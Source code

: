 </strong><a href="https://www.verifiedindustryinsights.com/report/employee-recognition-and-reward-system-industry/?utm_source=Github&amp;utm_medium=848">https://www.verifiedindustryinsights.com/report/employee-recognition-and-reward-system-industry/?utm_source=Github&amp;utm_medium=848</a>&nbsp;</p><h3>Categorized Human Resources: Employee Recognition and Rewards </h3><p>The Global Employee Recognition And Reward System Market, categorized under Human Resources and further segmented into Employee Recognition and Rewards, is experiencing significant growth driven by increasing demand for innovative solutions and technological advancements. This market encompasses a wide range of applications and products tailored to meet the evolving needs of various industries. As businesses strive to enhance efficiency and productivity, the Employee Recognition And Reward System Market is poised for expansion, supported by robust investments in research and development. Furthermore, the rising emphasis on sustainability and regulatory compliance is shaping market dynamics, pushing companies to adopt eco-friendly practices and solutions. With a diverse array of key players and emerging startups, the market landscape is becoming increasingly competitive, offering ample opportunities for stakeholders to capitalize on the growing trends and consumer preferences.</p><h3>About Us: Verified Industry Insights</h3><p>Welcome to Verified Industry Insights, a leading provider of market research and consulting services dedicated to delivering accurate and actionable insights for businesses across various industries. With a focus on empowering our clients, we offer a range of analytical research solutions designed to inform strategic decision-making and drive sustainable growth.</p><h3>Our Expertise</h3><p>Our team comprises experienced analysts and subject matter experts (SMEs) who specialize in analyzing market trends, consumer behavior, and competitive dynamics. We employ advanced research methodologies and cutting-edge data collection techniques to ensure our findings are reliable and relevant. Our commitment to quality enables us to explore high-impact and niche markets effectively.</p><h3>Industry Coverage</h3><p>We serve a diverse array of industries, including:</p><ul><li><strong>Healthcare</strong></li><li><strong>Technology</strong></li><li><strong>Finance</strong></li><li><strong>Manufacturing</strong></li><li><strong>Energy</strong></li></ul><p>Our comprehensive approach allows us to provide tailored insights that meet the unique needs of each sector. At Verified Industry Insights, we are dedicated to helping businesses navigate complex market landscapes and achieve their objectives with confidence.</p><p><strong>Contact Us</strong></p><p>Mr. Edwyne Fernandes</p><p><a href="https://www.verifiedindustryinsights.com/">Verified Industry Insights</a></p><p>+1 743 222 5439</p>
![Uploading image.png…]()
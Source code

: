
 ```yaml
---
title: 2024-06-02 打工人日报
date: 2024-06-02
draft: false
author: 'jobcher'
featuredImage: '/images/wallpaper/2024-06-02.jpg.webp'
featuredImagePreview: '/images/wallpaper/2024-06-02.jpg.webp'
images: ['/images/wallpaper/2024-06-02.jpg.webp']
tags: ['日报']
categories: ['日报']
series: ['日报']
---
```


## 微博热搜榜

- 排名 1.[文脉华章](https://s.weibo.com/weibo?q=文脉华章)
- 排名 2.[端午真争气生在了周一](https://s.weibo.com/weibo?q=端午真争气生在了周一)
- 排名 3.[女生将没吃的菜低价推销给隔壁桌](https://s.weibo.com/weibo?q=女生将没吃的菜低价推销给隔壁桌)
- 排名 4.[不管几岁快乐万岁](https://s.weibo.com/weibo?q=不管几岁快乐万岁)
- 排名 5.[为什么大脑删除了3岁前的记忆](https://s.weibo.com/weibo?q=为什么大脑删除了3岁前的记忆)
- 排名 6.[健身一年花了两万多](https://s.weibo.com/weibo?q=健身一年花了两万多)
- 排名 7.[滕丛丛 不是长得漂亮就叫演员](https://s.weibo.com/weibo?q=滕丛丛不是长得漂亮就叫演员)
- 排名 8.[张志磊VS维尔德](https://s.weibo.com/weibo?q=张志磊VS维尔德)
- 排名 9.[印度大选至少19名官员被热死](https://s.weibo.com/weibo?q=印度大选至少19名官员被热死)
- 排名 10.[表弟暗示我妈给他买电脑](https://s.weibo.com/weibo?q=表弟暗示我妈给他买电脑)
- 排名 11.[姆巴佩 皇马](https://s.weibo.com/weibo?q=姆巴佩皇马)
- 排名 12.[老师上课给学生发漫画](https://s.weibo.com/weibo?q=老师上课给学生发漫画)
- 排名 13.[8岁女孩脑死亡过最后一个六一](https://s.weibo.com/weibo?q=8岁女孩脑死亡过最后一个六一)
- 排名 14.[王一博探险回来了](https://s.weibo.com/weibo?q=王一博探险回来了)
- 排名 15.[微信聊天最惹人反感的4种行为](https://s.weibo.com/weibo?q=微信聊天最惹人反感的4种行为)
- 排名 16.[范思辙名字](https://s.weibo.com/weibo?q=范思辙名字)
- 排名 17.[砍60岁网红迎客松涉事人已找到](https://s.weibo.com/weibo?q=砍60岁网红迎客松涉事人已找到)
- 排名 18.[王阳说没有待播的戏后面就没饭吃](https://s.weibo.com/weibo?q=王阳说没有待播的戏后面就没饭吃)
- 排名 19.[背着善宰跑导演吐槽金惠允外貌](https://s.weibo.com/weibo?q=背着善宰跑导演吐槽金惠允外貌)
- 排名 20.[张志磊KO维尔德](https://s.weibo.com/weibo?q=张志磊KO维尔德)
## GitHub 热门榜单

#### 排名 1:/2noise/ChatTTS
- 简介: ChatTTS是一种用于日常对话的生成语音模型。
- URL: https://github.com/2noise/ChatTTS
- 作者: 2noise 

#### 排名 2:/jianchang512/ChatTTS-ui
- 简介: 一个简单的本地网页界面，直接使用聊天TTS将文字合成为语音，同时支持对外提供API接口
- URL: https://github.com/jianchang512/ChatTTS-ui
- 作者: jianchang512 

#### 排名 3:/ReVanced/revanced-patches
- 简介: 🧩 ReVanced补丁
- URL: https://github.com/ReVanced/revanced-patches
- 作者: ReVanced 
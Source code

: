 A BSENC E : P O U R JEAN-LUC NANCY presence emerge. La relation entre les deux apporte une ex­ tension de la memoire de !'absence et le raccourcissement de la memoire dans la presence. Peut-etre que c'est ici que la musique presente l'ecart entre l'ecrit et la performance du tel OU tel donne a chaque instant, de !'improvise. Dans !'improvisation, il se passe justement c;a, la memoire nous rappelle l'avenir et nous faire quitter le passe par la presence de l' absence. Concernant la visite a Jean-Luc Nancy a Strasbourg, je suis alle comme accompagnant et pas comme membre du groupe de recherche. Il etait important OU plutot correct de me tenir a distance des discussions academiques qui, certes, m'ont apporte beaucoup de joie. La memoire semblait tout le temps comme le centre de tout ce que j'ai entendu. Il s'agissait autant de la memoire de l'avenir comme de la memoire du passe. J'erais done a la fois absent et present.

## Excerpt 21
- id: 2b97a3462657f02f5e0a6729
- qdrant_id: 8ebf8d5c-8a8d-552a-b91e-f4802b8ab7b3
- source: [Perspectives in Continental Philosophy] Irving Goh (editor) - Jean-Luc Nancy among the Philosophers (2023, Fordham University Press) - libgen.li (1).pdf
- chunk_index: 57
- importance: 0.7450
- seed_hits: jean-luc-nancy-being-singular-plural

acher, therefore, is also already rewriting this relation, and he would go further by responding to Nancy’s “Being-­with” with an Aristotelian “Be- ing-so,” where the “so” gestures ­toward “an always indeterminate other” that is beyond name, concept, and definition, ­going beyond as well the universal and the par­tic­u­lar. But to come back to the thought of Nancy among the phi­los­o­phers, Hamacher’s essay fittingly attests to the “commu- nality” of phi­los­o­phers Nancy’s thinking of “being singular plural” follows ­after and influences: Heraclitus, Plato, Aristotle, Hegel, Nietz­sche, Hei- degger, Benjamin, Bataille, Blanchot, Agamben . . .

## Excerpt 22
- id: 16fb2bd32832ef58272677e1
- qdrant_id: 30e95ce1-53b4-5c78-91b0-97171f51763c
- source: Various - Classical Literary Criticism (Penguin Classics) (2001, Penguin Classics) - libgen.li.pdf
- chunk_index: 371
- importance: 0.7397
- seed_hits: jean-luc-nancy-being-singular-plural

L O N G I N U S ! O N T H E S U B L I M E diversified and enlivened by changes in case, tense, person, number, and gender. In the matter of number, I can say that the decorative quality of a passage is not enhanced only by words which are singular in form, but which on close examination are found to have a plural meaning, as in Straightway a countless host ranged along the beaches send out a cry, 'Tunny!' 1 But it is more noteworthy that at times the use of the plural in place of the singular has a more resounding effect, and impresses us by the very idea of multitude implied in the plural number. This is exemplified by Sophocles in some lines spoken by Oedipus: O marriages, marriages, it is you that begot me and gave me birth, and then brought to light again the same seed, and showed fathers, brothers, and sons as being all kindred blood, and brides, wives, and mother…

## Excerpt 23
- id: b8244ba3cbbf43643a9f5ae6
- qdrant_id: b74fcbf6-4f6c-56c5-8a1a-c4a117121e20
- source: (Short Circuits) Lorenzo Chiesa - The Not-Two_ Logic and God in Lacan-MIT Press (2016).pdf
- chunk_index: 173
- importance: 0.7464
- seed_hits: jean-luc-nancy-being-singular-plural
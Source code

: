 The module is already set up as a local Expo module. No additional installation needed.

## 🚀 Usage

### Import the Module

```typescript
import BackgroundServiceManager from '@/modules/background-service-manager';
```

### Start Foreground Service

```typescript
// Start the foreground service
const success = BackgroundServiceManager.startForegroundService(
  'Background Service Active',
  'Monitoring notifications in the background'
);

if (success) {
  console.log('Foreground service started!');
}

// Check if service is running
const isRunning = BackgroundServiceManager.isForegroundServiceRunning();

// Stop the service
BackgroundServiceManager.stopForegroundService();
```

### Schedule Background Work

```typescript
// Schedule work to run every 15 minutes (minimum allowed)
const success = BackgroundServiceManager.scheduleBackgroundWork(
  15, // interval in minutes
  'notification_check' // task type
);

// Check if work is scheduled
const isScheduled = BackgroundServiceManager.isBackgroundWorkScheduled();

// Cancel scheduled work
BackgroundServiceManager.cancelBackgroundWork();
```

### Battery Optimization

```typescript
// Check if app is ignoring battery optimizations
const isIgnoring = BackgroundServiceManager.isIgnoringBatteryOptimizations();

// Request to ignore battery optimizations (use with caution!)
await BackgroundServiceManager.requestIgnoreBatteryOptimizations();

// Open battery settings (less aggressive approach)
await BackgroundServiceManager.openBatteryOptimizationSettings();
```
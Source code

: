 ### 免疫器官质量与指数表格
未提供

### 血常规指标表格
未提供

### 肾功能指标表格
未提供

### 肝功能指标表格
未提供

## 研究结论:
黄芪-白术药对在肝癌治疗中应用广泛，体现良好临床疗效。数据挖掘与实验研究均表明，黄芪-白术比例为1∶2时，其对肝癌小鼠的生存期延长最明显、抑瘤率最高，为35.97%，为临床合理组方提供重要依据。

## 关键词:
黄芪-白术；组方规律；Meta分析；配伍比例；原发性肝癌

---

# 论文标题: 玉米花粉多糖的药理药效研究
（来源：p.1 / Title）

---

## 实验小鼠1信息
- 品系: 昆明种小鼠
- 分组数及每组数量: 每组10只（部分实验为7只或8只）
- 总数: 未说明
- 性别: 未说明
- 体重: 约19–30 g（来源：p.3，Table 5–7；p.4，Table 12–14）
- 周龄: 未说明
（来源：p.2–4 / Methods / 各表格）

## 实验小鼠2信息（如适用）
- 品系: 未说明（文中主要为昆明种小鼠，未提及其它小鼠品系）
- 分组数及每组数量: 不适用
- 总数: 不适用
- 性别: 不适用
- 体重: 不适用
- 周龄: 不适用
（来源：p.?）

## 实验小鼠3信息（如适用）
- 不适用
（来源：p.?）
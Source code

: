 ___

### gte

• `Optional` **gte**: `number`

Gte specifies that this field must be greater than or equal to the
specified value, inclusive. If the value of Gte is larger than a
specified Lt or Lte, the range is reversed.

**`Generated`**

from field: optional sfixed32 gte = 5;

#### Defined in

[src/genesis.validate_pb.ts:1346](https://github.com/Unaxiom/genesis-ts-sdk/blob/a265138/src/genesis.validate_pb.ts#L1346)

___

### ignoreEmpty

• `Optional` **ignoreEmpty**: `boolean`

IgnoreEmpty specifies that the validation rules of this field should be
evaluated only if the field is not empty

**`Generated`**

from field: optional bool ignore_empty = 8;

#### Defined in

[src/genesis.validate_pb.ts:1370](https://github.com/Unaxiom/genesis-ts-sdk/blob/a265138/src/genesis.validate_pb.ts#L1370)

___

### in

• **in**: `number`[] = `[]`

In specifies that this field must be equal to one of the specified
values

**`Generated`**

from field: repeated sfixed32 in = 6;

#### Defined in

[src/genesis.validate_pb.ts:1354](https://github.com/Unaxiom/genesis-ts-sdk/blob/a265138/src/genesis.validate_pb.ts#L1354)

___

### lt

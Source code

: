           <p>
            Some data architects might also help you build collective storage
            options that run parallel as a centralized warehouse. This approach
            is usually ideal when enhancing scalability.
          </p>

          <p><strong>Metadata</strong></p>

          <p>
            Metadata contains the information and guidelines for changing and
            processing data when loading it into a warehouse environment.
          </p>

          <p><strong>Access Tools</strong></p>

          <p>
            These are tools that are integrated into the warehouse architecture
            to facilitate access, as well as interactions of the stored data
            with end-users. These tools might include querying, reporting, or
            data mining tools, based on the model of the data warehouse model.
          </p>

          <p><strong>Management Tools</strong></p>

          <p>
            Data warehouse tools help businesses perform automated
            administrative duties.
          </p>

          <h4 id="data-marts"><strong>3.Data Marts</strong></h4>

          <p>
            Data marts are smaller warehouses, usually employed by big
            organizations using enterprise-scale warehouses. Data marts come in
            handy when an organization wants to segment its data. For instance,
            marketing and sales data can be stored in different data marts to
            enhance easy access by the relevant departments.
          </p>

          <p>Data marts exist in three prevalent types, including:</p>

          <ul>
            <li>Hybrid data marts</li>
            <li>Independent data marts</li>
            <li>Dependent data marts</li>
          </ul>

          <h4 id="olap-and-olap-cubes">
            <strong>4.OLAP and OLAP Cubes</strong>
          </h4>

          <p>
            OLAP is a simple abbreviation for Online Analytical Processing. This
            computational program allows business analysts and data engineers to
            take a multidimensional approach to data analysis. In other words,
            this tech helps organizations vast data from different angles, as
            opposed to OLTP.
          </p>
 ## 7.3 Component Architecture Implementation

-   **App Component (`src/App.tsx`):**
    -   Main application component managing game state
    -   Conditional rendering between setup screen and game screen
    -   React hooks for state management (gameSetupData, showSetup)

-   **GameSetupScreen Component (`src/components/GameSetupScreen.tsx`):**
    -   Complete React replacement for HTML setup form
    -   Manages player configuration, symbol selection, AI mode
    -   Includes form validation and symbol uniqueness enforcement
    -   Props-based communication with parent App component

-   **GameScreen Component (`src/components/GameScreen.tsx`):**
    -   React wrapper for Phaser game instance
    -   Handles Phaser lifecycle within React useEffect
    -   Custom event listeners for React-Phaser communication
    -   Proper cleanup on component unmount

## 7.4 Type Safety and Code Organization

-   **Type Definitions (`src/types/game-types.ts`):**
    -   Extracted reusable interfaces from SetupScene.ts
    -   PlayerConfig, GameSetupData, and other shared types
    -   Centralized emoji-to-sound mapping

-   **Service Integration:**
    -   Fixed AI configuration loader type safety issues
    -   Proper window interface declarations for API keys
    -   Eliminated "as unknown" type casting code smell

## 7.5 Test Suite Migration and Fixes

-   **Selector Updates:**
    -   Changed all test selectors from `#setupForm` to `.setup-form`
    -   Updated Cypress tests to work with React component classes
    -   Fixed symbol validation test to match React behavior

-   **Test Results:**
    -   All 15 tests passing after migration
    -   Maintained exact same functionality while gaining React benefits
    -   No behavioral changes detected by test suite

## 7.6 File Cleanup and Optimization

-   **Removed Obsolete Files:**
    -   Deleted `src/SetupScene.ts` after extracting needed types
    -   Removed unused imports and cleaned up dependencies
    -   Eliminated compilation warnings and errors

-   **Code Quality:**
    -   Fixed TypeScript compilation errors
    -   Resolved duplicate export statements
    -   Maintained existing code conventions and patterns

### EXERCISE DESCRIPTION
Using the listing above, copy exactly the line that contains "## 7.6 File Cleanup and Optimization", the line that contains "duplicate export statements", and each line that falls between them.

### EXERCISE RESULT
## 7.6 File Cleanup and Optimization

-   **Removed Obsolete Files:**
    -   Deleted `src/SetupScene.ts` after extracting needed types
    -   Removed unused imports and cleaned up dependencies
    -   Eliminated compilation warnings and errors

-   **Code Quality:**
    -   Fixed TypeScript compilation errors
    -   Resolved duplicate export statements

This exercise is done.